A few weeks ago, we’ve seen Apple announce their newest iPhone 13 series devices, a set of phones being powered by the newest Apple A15 SoC. Today, in advance of the full device review which we’ll cover in the near future, we’re taking a closer look at the new generation chipset, looking at what exactly Apple has changed in the new silicon, and whether it lives up to the hype.

This year’s announcement of the A15 was a bit odder on Apple’s PR side of things, notably because the company generally avoided making any generational comparisons between the new design to Apple’s own A14. Particularly notable was the fact that Apple preferred to describe the SoC in context of the competition; while that’s not unusual on the Mac side of things, it was something that this year stood out more than usual for the iPhone announcement.
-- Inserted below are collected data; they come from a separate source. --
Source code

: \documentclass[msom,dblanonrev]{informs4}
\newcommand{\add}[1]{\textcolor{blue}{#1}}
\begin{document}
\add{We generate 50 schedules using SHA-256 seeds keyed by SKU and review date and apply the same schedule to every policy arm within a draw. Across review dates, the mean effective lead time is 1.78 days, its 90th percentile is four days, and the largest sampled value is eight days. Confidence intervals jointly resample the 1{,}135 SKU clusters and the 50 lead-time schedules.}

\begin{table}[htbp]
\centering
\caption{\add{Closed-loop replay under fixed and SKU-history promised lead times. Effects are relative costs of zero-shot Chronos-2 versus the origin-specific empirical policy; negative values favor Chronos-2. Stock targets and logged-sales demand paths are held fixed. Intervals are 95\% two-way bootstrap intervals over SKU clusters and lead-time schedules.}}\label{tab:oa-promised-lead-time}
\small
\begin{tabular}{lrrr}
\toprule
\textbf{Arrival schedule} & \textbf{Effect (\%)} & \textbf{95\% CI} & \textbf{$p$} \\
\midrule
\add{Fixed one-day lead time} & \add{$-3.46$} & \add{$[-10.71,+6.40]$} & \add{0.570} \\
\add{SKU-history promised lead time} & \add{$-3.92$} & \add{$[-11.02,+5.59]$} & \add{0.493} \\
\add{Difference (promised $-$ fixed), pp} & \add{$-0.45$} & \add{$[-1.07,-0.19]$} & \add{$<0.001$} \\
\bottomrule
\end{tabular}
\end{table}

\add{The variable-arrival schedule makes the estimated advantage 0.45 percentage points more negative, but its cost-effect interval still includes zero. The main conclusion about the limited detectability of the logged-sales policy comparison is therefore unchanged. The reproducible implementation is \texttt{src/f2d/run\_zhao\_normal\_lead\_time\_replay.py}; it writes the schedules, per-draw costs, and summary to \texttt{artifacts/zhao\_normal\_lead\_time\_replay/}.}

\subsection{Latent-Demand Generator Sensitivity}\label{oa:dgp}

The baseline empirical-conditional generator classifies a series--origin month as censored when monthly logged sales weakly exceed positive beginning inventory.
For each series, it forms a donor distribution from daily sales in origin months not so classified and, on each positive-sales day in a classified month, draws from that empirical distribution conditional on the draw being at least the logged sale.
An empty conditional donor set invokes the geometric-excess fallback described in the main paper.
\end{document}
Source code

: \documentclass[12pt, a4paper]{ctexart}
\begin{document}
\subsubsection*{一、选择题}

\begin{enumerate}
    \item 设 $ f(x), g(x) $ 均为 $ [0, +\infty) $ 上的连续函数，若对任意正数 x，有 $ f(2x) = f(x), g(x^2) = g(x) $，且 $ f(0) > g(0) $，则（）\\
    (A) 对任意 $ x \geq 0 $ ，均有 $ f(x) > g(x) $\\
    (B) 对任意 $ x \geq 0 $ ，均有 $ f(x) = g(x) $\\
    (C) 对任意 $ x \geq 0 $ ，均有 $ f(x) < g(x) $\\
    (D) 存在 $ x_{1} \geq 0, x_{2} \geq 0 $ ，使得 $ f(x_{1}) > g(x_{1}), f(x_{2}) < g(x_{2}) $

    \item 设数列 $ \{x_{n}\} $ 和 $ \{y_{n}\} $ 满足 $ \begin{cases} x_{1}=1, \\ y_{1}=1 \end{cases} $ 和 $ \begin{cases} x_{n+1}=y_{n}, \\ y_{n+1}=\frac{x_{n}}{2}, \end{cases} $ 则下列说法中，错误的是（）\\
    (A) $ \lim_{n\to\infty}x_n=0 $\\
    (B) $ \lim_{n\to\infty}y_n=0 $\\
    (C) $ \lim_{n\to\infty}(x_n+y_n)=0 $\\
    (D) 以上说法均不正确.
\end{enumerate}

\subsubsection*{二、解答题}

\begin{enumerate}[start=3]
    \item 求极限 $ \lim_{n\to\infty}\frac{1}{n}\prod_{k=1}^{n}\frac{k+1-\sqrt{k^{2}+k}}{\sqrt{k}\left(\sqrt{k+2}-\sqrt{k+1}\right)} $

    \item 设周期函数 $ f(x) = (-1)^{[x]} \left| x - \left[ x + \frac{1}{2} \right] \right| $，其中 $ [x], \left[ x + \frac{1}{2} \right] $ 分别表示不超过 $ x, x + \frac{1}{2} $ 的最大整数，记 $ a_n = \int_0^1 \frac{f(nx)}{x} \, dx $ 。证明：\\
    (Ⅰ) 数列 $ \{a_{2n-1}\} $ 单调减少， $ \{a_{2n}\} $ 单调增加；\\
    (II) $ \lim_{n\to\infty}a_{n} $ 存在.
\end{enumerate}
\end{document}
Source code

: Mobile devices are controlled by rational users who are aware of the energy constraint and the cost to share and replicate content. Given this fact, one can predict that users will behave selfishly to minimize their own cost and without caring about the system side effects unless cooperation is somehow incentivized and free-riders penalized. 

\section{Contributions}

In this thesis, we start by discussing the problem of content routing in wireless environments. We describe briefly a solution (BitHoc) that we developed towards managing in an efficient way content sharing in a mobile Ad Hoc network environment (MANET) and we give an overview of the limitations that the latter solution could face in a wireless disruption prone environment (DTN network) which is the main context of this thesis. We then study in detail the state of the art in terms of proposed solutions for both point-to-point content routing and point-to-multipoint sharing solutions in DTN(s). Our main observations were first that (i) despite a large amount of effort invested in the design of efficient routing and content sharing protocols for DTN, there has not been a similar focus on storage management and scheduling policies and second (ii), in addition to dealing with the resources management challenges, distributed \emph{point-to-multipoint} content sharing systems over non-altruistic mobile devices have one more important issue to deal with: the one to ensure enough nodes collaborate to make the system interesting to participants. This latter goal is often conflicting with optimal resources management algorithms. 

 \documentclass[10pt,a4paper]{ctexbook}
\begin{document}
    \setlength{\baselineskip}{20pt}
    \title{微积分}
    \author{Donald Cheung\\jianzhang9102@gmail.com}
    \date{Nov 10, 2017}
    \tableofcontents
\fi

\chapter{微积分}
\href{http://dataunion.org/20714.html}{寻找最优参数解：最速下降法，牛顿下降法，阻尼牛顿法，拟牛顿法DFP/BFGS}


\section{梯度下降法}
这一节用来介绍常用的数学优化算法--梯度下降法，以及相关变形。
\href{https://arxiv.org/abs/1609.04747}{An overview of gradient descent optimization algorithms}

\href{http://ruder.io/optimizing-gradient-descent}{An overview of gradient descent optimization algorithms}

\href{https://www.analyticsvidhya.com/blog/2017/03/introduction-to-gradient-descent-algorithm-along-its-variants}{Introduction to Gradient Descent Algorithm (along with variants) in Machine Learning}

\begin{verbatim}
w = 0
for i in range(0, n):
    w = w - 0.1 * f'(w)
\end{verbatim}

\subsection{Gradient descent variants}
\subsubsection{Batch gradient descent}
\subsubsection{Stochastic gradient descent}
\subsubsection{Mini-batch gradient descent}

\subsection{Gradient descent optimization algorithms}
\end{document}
The few concrete factoids about the A15 were that Apple is using new designs for their CPUs, a faster Neural engine, a new 4- or 5-core GPU depending on the iPhone variant, and a whole new display pipeline and media hardware block for video encoding and decoding, alongside new ISP improvements for camera quality advancements.

On the CPU side of things, improvements were very vague in that Apple quoted to be 50% faster than the competition, and the GPU performance metrics were also made in such a manner, describing the 4-core GPU A15 being +30% faster than the competition, and the 5-core variant being +50% faster. We’ve put the SoC through its initial paces, and in today’s article we’ll be focusing on the exact performance and efficiency metrics of the new chip.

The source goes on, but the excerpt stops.